“We were so sure [the funding] would be announced,” she said.
Hudson-Craig spends more than $5000 a month on dabrafenib and trametinib, the drugs she needs to stay alive.
“That mental stress of, even before you get up in the morning, not knowing where you’re going to find that money from and how long it’s going to last,” she said.
“To have it funded would have meant the stress would just disappear.”
Luxon’s pledge to fulfil his promise “soon” was not good enough, she said.
“To say ‘we’re going to announce something soon... it’ll be this year, we don’t quite know when’ – it’s not good enough for people who are dying.
“Even if it was a timeframe where they said ‘it’ll be funded in November’ or whatever the timeframe was... then at least we would know.”
Tauranga-based lawyer Murray Denyer was diagnosed with kidney cancer in 2017.
Denyer said it was unfair for the Government to play with patients’ feelings.
“It’s stressful and hard enough living with a disease that’s likely to kill you... only to have a potential life-extending treatment dangled in front of you and then taken away,” he said.
“To have made that promise and not delivered on it on Budget Day is extremely disappointing.”
Denyer said he felt lucky to be in a position where he could pay his own way.
“In the six years that I’ve been funding my own treatments I’ve spent just over $200,000 of my own money,” he said.

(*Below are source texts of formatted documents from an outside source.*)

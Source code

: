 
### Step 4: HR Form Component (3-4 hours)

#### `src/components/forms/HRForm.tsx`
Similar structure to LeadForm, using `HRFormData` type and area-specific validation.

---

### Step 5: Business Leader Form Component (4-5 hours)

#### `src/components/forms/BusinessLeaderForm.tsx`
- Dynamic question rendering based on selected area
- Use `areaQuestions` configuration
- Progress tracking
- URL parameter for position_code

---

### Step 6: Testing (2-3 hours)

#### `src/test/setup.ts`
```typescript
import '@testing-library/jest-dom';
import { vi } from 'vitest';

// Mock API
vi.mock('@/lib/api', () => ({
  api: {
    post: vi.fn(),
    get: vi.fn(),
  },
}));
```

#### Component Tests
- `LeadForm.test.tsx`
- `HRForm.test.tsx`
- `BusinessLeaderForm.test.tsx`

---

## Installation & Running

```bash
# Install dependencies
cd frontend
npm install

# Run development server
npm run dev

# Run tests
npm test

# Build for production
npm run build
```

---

“The only reason I’m sitting here and talking to you today is because I’ve been able to do that... I must be amongst a pretty small portion of Kiwis who can get access to the sort of money required to fund these medicines.”
Gisborne resident Theresa Zame has stage four lung cancer.

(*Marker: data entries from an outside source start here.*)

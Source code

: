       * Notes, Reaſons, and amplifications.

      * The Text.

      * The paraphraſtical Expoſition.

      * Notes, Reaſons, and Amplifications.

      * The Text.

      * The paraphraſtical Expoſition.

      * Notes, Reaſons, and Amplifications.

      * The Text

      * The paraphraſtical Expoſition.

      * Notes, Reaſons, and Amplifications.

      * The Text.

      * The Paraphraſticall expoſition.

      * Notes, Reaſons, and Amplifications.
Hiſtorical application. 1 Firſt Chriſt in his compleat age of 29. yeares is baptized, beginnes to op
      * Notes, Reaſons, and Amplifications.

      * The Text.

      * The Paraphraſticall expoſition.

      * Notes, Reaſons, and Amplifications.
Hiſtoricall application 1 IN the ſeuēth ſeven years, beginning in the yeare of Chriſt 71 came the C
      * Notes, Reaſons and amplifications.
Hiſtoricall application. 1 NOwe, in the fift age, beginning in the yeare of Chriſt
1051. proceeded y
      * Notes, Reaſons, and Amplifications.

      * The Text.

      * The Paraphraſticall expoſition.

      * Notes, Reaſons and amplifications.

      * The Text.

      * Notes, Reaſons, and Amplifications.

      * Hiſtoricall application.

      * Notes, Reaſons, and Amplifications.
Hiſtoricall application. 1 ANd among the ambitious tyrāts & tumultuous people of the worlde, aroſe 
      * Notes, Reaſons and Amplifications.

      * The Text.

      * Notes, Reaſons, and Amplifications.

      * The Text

The medicine she takes, osimertinib, is so expensive in New Zealand that she flies it in from overseas.
“It’s [funded] in every OECD country apart from New Zealand,” she said.
“I pay $1000 a month to import the generic from Bangladesh, if I was to purchase the medication here in New Zealand it would cost me $10,000 a month.”
Like Hudson-Craig, Zame was doubtful Luxon would keep his promise.
“I just don’t know whether to believe anything they say any more. It was a promise... they really tugged at a lot of people’s heartstrings,” she said.
“I had friends who said to me, ‘I’m going to vote for them if they’re going to do that for you and you’ll get your medication’... They knew there was a movement in New Zealand talking about this and they really used that to get more votes.”